I found a quote today in my pocket book, “Live Love Laugh”,
which I felt applied to my dating traumas. “It is only possible to live happily
ever after on a day to day basis.”-Margaret Bonnano.
I decided today to stop the search for companionship. My
whole life I bought into the “they lived happily ever after” fantasies, I know
my best friend for life will not show up on a white horse, but truthfully I
finally realized he would not appear via OkCupid
message either. I deleted my app and I’m signing offline, for good.

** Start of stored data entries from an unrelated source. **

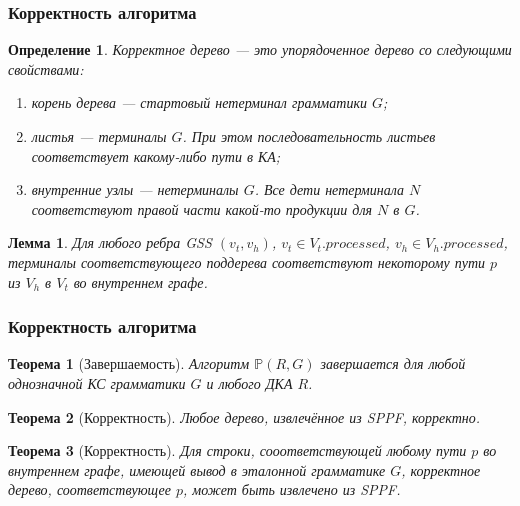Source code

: \documentclass{beamer}
\newtheorem{rutheorem}{Теорема}
\newtheorem{rudefinition}{Определение}
\newtheorem{rulemma}{Лемма}
\begin{document}
\begin{frame}
    \transwipe[direction=90]
    \frametitle{Корректность алгоритма}
    \begin{rudefinition}
         \emph{Корректное дерево} --- это упорядоченное дерево со следующими свойствами:
        \begin{enumerate}
            \item корень дерева --- стартовый нетерминал грамматики $G$;
            \item листья ---  терминалы $G$. При этом последовательность листьев соответствует 
            какому-либо пути в КА;
            \item внутренние узлы --- нетерминалы $G$. Все дети нетерминала $N$ соответствуют правой части какой-то продукции для $N$ в $G$.
        \end{enumerate}
    \end{rudefinition}
    \begin{rulemma}
       Для любого ребра GSS $(v_{t}, v_{h})$, $v_{t} \in V_{t}.processed$, $v_{h} \in V_{h}.processed$, терминалы соответствующего поддерева соответствуют некоторому пути $p$ из $V_{h}$ в $V_{t}$ во внутреннем графе.
    \end{rulemma}

\end{frame}

\begin{frame}
    \transwipe[direction=90]
    \frametitle{Корректность алгоритма}
    \begin{rutheorem}[Завершаемость]
             Алгоритм $\mathbb{P}(R,G)$ завершается для любой однозначной КС грамматики $G$ и любого ДКА $R$.
    \end{rutheorem}

    \begin{rutheorem}[Корректность]
       Любое дерево, извлечённое из SPPF, корректно.
    \end{rutheorem}

    \begin{rutheorem}[Корректность]
      Для строки, сооответствующей любому пути $p$ во внутреннем графе, имеющей вывод в эталонной грамматике $G$, корректное дерево, соответствующее $p$, может быть извлечено из SPPF.
    \end{rutheorem}

\end{frame}
\end{document}

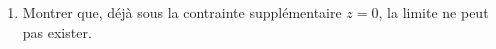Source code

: {\begin{enumerate}
{\begin{enumerate}
\item Montrer que, d\'ej\`a sous la contrainte suppl\'ementaire $z=0$,
la limite ne peut pas exister.
\end{enumerate}}
\end{enumerate}
}
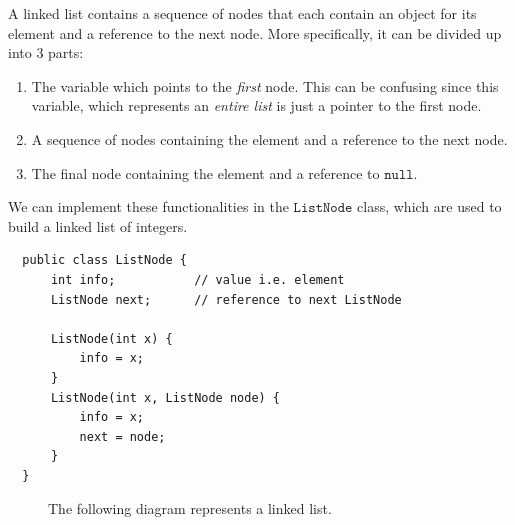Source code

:   \begin{definition}
  A linked list contains a sequence of nodes that each contain an object for its element and a reference to the next node. More specifically, it can be divided up into 3 parts: 
  \begin{enumerate}
      \item The variable which points to the \textit{first} node. This can be confusing since this variable, which represents an \textit{entire list} is just a pointer to the first node. 
      \item A sequence of nodes containing the element and a reference to the next node. 
      \item The final node containing the element and a reference to $\texttt{null}$. 
  \end{enumerate}
  We can implement these functionalities in the $\texttt{ListNode}$ class, which are used to build a linked list of integers. 
  \begin{lstlisting}
  public class ListNode {
      int info;           // value i.e. element 
      ListNode next;      // reference to next ListNode
      
      ListNode(int x) {
          info = x; 
      }
      ListNode(int x, ListNode node) {
          info = x; 
          next = node; 
      }
  }
  \end{lstlisting}

  \begin{figure}[H]
    \centering 
    \caption{The following diagram represents a linked list. } 
    \label{fig:linked_list}
  \end{figure}


\end{definition}

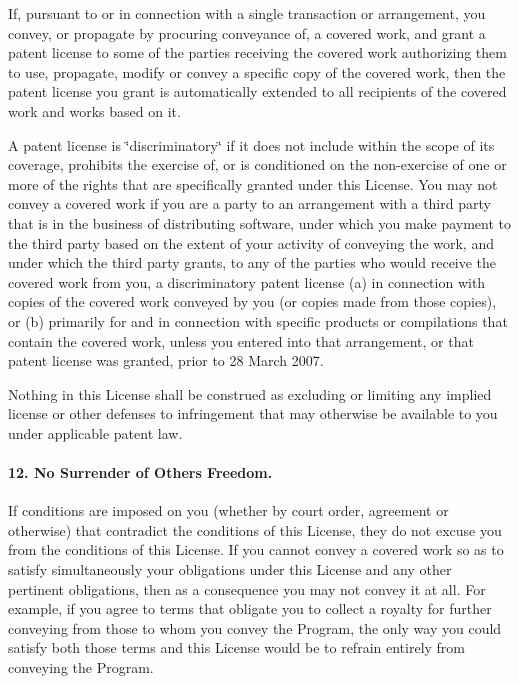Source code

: If, pursuant to or in connection with a single transaction or arrangement, you convey, or propagate by procuring conveyance of, a covered work, and grant a patent license to some of the parties receiving the covered work authorizing them to use, propagate, modify or convey a specific copy of the covered work, then the patent license you grant is automatically extended to all recipients of the covered work and works based on it.

A patent license is \char`\"{}discriminatory\char`\"{} if it does not include within the scope of its coverage, prohibits the exercise of, or is conditioned on the non-\/exercise of one or more of the rights that are specifically granted under this License. You may not convey a covered work if you are a party to an arrangement with a third party that is in the business of distributing software, under which you make payment to the third party based on the extent of your activity of conveying the work, and under which the third party grants, to any of the parties who would receive the covered work from you, a discriminatory patent license (a) in connection with copies of the covered work conveyed by you (or copies made from those copies), or (b) primarily for and in connection with specific products or compilations that contain the covered work, unless you entered into that arrangement, or that patent license was granted, prior to 28 March 2007.

Nothing in this License shall be construed as excluding or limiting any implied license or other defenses to infringement that may otherwise be available to you under applicable patent law.

\paragraph*{12. No Surrender of Others\textquotesingle{} Freedom.}

If conditions are imposed on you (whether by court order, agreement or otherwise) that contradict the conditions of this License, they do not excuse you from the conditions of this License. If you cannot convey a covered work so as to satisfy simultaneously your obligations under this License and any other pertinent obligations, then as a consequence you may not convey it at all. For example, if you agree to terms that obligate you to collect a royalty for further conveying from those to whom you convey the Program, the only way you could satisfy both those terms and this License would be to refrain entirely from conveying the Program.

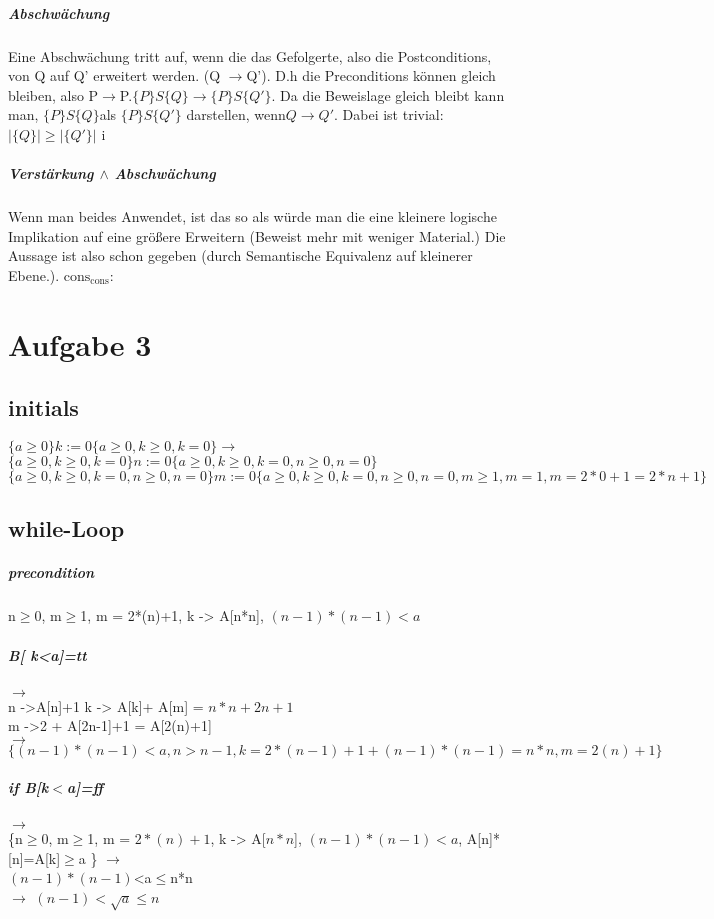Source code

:\documentclass[10pt,a4paper]{article}
\begin{document}
 \subparagraph{Abschwächung} 
  Eine Abschwächung tritt auf, wenn die das Gefolgerte, also die Postconditions, von Q auf Q' erweitert werden. (Q $\rightarrow$Q'). D.h die  Preconditions können gleich bleiben, also P$\rightarrow$P.$\{P\} S  \{Q\} \rightarrow \{P\} S \{Q'\} $. Da die Beweislage gleich bleibt kann man, $\{P\} S  \{Q\} $als $ \{P\} S \{Q'\} $ darstellen, wenn$Q \rightarrow Q' $. Dabei ist trivial: $|\{Q\}|\geq|\{Q'\}|$
i\subparagraph{Verstärkung $\wedge$ Abschwächung}
Wenn man beides Anwendet, ist das so als würde man die eine kleinere  logische Implikation auf eine größere Erweitern (Beweist mehr mit weniger Material.) Die Aussage ist  also schon gegeben (durch Semantische Equivalenz auf kleinerer Ebene.).
$\text{cons}_\text{cons}$:

\pagebreak
\section{Aufgabe 3} 

\subsection{initials}
$ \{a \ge 0 \} k:= 0 \{a \ge 0, k \ge 0, k = 0 \} \rightarrow$ \newline 
$ \{a \ge 0, k \ge 0, k =0 \} n:=0 \{a \ge 0, k \ge 0, k =0 , n\ge 0 , n = 0\}$ \newline
 $\{a \ge 0, k \ge 0, k =0 , n\ge 0 , n = 0\} m := 0 \{a \ge 0, k \ge 0, k =0 , n\ge 0 , n = 0, m \ge 1, m = 1 , m = 2 * 0 +1 = 2 * n +1 \}$
 \newline
 
\subsection{while-Loop}
\subparagraph{precondition}
{n$\ge$0, m$\ge$1, m = 2*(n)+1, k -> A[n*n], $(n-1)*(n-1)<a$ }

 \subparagraph{B[ k<a]=tt} $\rightarrow$
 \\
   n ->A[n]+1
   k -> A[k]+ A[m] = $n*n+  2n+1$ \\
   m ->2 + A[2n-1]+1 = A[2(n)+1]\\
$\rightarrow$
$\{(n-1)*(n-1)<a, n>n-1, k=2*(n-1)+1+(n-1)*(n-1) = n*n, m= 2(n)+1 \}$

\subparagraph{if B[k$<$a]=ff}
$\rightarrow $ \\
\{n$\ge$0, m$\ge$1, m = $2*(n)+1$, k -> A[$n*n$], $(n-1)*(n-1)<a$, A[n]*[n]=A[k]$\ge$a \}
$\rightarrow$  \\$(n-1)*(n-1)$<a$\le$n*n \\ $\rightarrow$ $(n-1)<\sqrt{a}\le n$
	
	
\end{document}
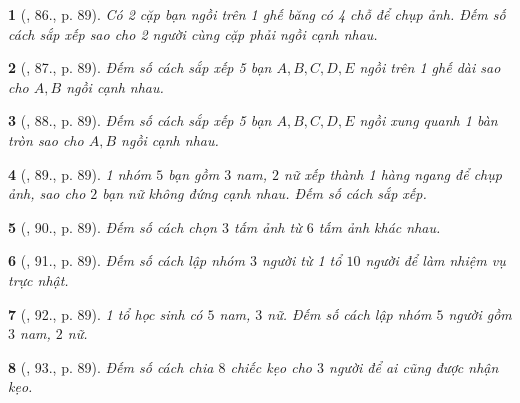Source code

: \documentclass{article}
\newtheorem{baitoan}{}
\begin{document}
\begin{baitoan}[\cite{Binh_Toan_6_tap_2}, 86., p. 89]
	Có 2 cặp bạn ngồi trên 1 ghế băng có 4 chỗ để chụp ảnh. Đếm số cách sắp xếp sao cho 2 người cùng cặp phải ngồi cạnh nhau.
\end{baitoan}

\begin{baitoan}[\cite{Binh_Toan_6_tap_2}, 87., p. 89]
	Đếm số cách sắp xếp 5 bạn $A,B,C,D,E$ ngồi trên 1 ghế dài sao cho $A,B$ ngồi cạnh nhau.
\end{baitoan}

\begin{baitoan}[\cite{Binh_Toan_6_tap_2}, 88., p. 89]
	Đếm số cách sắp xếp 5 bạn $A,B,C,D,E$ ngồi xung quanh 1 bàn tròn sao cho $A,B$ ngồi cạnh nhau.
\end{baitoan}

\begin{baitoan}[\cite{Binh_Toan_6_tap_2}, 89., p. 89]
	1 nhóm $5$ bạn gồm $3$ nam, $2$ nữ xếp thành 1 hàng ngang để chụp ảnh, sao cho $2$ bạn nữ không đứng cạnh nhau. Đếm số cách sắp xếp.
\end{baitoan}

\begin{baitoan}[\cite{Binh_Toan_6_tap_2}, 90., p. 89]
	Đếm số cách chọn $3$ tấm ảnh từ $6$ tấm ảnh khác nhau.
\end{baitoan}

\begin{baitoan}[\cite{Binh_Toan_6_tap_2}, 91., p. 89]
	Đếm số cách lập nhóm $3$ người từ 1 tổ $10$ người để làm nhiệm vụ trực nhật.
\end{baitoan}

\begin{baitoan}[\cite{Binh_Toan_6_tap_2}, 92., p. 89]
	1 tổ học sinh có $5$ nam, $3$ nữ. Đếm số cách lập nhóm $5$ người gồm $3$ nam, $2$ nữ.
\end{baitoan}

\begin{baitoan}[\cite{Binh_Toan_6_tap_2}, 93., p. 89]
	Đếm số cách chia $8$ chiếc kẹo cho $3$ người để ai cũng được nhận kẹo.
\end{baitoan}


\printbibliography[heading=bibintoc]
	
\end{document}
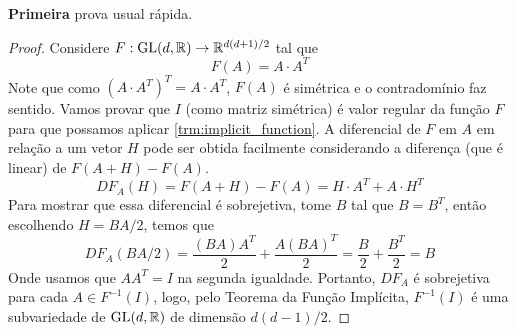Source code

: \begin{problem}
    \label{prob:l2:4} 
\end{problem}
\textbf{Primeira} prova usual rápida.
\begin{proof}
    Considere $F: \text{GL}(d,\mathbb{R}) \rightarrow \mathbb{R}^{d(d+1)/2}$ tal que
    $$F(A) = A\cdot A^{T}$$
    Note que como $(A \cdot A^T)^T = A\cdot A^T$, $F(A)$ é simétrica e o contradomínio faz sentido.
    Vamos provar que $I$ (como matriz simétrica) é valor regular da função $F$ para que possamos aplicar \ref{trm:implicit_function}.
    A diferencial de $F$ em $A$ em relação a um vetor $H$ pode ser obtida facilmente considerando a diferença (que é linear) de $F(A + H) - F(A)$.
    $$DF_A(H) = F(A + H) - F(A) = H\cdot A^T + A \cdot H^T$$
    Para mostrar que essa diferencial é sobrejetiva, tome $B$ tal que $B = B^T$, então escolhendo $H = BA/2$, temos que 
    $$DF_A(BA/2) = \frac{(BA)A^T}{2} + \frac{A(BA)^T}{2} = \frac{B}{2} + \frac{B^T}{2} = B$$
    Onde usamos que $AA^T = I$ na segunda igualdade. Portanto, $DF_A$ é sobrejetiva para cada $A \in F^{-1}(I)$, logo, 
    pelo Teorema da Função Implícita, $F^{-1}(I)$ é uma subvariedade de $\text{GL}(d,\mathbb{R})$ de dimensão $d(d-1)/2$.
\end{proof}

I believe in fate and love, the old fashioned way. When you
catch eyes with someone from across the room and feel compelled to be in their
presence whatever the cost. Best friends attempting to live life happily
together one day at a time. I know the fairy tale life does not exist, but I do
feel if I wait and stop searching, Mr. Right will be worth the wait and
together we will attempt to live happily one day at a time.
Until the day my
match-up with fate arrives, I remain sexless in the desert and my online dating
life must come to an end (the troubles of single life will still continue via
sexless in the desert).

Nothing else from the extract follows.